Camborne Town Council has offered its "heartfelt thanks" to everyone who supported a campaign to take over Camborne Recreation Ground, despite failing to secure the freehold.

The council had petitioned Cornwall Council earlier this year, gathering more than 4,000 signatures in support of its taking on the freehold.

However when the green spaces devolution package for Camborne was considered by Cornwall Council's Cabinet on November 9, the recommendation of the Localism Policy Advisory Committee was ignored.

This meant that instead of transferring the freehold in its entirety to Camborne Town Council, and despite approving all other green spaces being transferred freehold, the cabinet chose to split the Recreation Ground in two, granting freehold transfer of the park section and leasehold transfer for a term of 99 years and one day of the rugby pitch section.
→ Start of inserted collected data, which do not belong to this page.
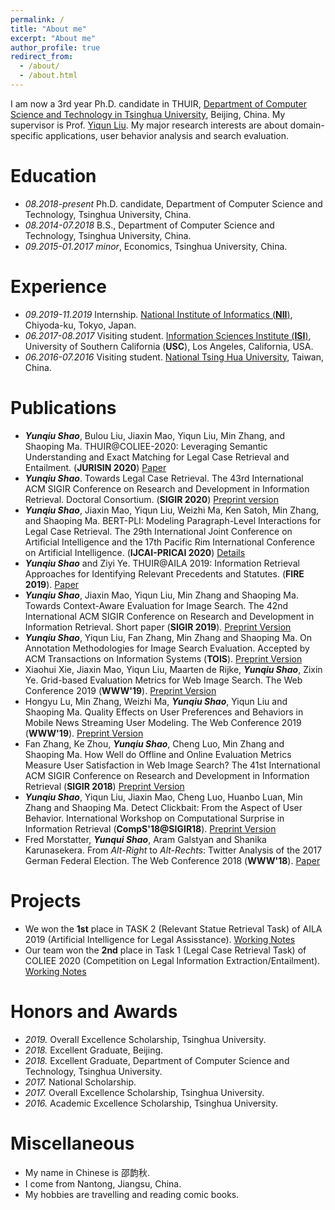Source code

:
 ```yaml
---
permalink: /
title: "About me"
excerpt: "About me"
author_profile: true
redirect_from: 
  - /about/
  - /about.html
---
```


I am now a 3rd year Ph.D. candidate in THUIR, [Department of Computer Science and Technology in Tsinghua University](http://www.cs.tsinghua.edu.cn/), Beijing, China. My supervisor is Prof. [Yiqun Liu](http://www.thuir.cn/group/~YQLiu/). My major research interests are about domain-specific applications, user behavior analysis and search evaluation. 

Education
======
* *08.2018-present* Ph.D. candidate, Department of Computer Science and Technology, Tsinghua University, China.
* *08.2014-07.2018* B.S., Department of Computer Science and Technology, Tsinghua University, China. 
* *09.2015-01.2017* *minor*, Economics, Tsinghua University, China. 

Experience
======
* *09.2019-11.2019* Internship. [National Institute of Informatics (**NII**)](https://www.nii.ac.jp/en/), Chiyoda-ku, Tokyo, Japan. 
* *06.2017-08.2017* Visiting student. [Information Sciences Institute (**ISI**)](https://www.isi.edu/), University of Southern California (**USC**), Los Angeles, California, USA. 
* *06.2016-07.2016* Visiting student. [National Tsing Hua University](https://www.nthu.edu.tw/), Taiwan, China. 

Publications
======
* ***Yunqiu Shao***, Bulou Liu, Jiaxin Mao, Yiqun Liu, Min Zhang, and Shaoping Ma. THUIR@COLIEE-2020: Leveraging Semantic Understanding and Exact Matching for Legal Case Retrieval and Entailment. (**JURISIN 2020**) [Paper](https://arxiv.org/abs/2012.13102)
* ***Yunqiu Shao***. Towards Legal Case Retrieval. The 43rd International ACM SIGIR Conference on Research and Development in Information Retrieval. Doctoral Consortium. (**SIGIR 2020**) [Preprint version]({{site.url}}/files/sigirdc_shao_onepage_0603.pdf)
* ***Yunqiu Shao***, Jiaxin Mao, Yiqun Liu, Weizhi Ma, Ken Satoh, Min Zhang, and Shaoping Ma. BERT-PLI: Modeling Paragraph-Level Interactions for Legal Case Retrieval. The 29th International Joint Conference on Artificial Intelligence and the 17th Pacific Rim International Conference on Artificial Intelligence. (**IJCAI-PRICAI 2020**) [Details](https://www.ijcai.org/Proceedings/2020/484)
* ***Yunqiu Shao*** and Ziyi Ye. THUIR@AILA 2019: Information Retrieval Approaches for Identifying Relevant Precedents and Statutes. (**FIRE 2019**). [Paper](http://ceur-ws.org/Vol-2517/T1-8.pdf)
* ***Yunqiu Shao***, Jiaxin Mao, Yiqun Liu, Min Zhang and Shaoping Ma. Towards Context-Aware Evaluation for Image Search. The 42nd International ACM SIGIR Conference on Research and Development in Information Retrieval. Short paper (**SIGIR 2019**). [Preprint Version](http://www.thuir.cn/group/~YQLiu/publications/SIGIR2019Shao.pdf)
* ***Yunqiu Shao***, Yiqun Liu, Fan Zhang, Min Zhang and Shaoping Ma. On Annotation Methodologies for Image Search Evaluation. Accepted by ACM Transactions on Information Systems (**TOIS**). [Preprint Version](http://www.thuir.cn/group/~YQLiu/publications/TOIS2019Shao.pdf)
* Xiaohui Xie, Jiaxin Mao, Yiqun Liu, Maarten de Rijke, ***Yunqiu Shao***, Zixin Ye. Grid-based Evaluation Metrics for Web Image Search. The Web Conference 2019 (**WWW'19**). [Preprint Version](http://www.thuir.cn/group/~YQLiu/publications/WWW19Xie.pdf)
* Hongyu Lu, Min Zhang, Weizhi Ma, ***Yunqiu Shao***, Yiqun Liu and Shaoping Ma. Quality Effects on User Preferences and Behaviors in Mobile News Streaming	User Modeling. The Web Conference 2019 (**WWW'19**). [Preprint Version](http://www.thuir.cn/group/~mzhang/publications/WWW2019-lhy.pdf)
* Fan Zhang, Ke Zhou, ***Yunqiu Shao***, Cheng Luo, Min Zhang and Shaoping Ma. How Well do Offline and Online Evaluation Metrics Measure User Satisfaction in Web Image Search? The 41st International ACM SIGIR Conference on Research and Development in Information Retrieval (**SIGIR 2018**) [Preprint Version](http://www.thuir.cn/group/~mzhang/publications/SIGIR18-Zhang.pdf)
* ***Yunqiu Shao***, Yiqun Liu, Jiaxin Mao, Cheng Luo, Huanbo Luan, Min Zhang and Shaoping Ma. Detect Clickbait: From the Aspect of User Behavior. International Workshop on Computational Surprise in Information Retrieval (**CompS'18@SIGIR18**). [Preprint Version](https://drive.google.com/file/d/1o4cDhRAFBqgxqRGvQCGQ9m0gus6PCktw/view)
* Fred Morstatter, ***Yunqui Shao***, Aram Galstyan and Shanika Karunasekera. From *Alt-Right* to *Alt-Rechts*: Twitter Analysis of the 2017 German Federal Election. The Web Conference 2018 (**WWW'18**). [Paper](https://dl.acm.org/citation.cfm?id=3188733)

Projects
======
* We won the **1st** place in TASK 2 (Relevant Statue Retrieval Task) of AILA 2019 (Artificial Intelligence for Legal Assisstance). [Working Notes](http://ceur-ws.org/Vol-2517/T1-8.pdf)
* Our team won the **2nd** place in Task 1 (Legal Case Retrieval Task) of COLIEE 2020 (Competition on Legal Information Extraction/Entailment). [Working Notes](https://arxiv.org/abs/2012.13102)

Honors and Awards
======
* *2019.* Overall Excellence Scholarship, Tsinghua University.
* *2018.* Excellent Graduate, Beijing.
* *2018.* Excellent Graduate, Department of Computer Science and Technology, Tsinghua University.
* *2017.* National Scholarship. 
* *2017.* Overall Excellence Scholarship, Tsinghua University. 
* *2016.* Academic Excellence Scholarship, Tsinghua University.

Miscellaneous
======
* My name in Chinese is 邵韵秋.
* I come from Nantong, Jiangsu, China. 
* My hobbies are travelling and reading comic books.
The town council reported that this recommendation was circulated at the start of the meeting and was the only one considered at the meeting, and Cornwall Council's representatives said the best way to protect the rugby pitch for the future would be to keep its hands on the tiller.

The town council had requested that Cornwall Council dedicate the pitch as a field in trust in order to protect it for recreational use and was, pleased that this was agreed by the cabinet. Freehold ownership would have enabled the Town Council to protect the ground in perpetuity, but the protection will now run for the term of the lease.

The draft minutes of the Cabinet meeting state that "there had been a petition raised regarding the freehold transfer of the rugby ground to Camborne Town Council which had raised over 4,000 signatures, and this had been taken into account at this meeting."

However a representative of Camborne Town Council said: "The subject of the petition was only raised by Cornwall Councillors for Camborne; there was no evidence of its consideration in the decision taken at the meeting."

The representative added: "Camborne Town Council intends to continue to pursue the freehold transfer of the rugby pitch section of the Recreation Ground in the future. In the meantime, the council is pleased to have secured some greater security for the ground and has approved a new lease for a term of ninety nine years at a peppercorn rent to Camborne RFC to take effect once the leasehold to the town council has been transferred.

"We look forward to working with the club to use the whole site for the greater benefit of the local community.

"Thank you again for your support; we were proud that so many people across Cornwall cared about the future of this historically important site."